Exercise goal: Output exactly the lines from the line with "2. Projects - This" through the end of the records below. Include nothing else.

Start of Block

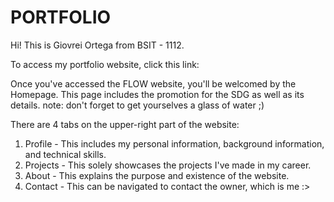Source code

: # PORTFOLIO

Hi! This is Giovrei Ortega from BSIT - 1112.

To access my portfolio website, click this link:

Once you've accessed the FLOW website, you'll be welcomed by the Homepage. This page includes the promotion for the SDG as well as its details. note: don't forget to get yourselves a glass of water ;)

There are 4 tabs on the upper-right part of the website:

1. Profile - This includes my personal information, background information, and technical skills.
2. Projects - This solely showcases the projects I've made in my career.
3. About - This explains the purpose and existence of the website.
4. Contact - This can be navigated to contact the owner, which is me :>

End of Block

Solution for this task:
2. Projects - This solely showcases the projects I've made in my career.
3. About - This explains the purpose and existence of the website.
4. Contact - This can be navigated to contact the owner, which is me :>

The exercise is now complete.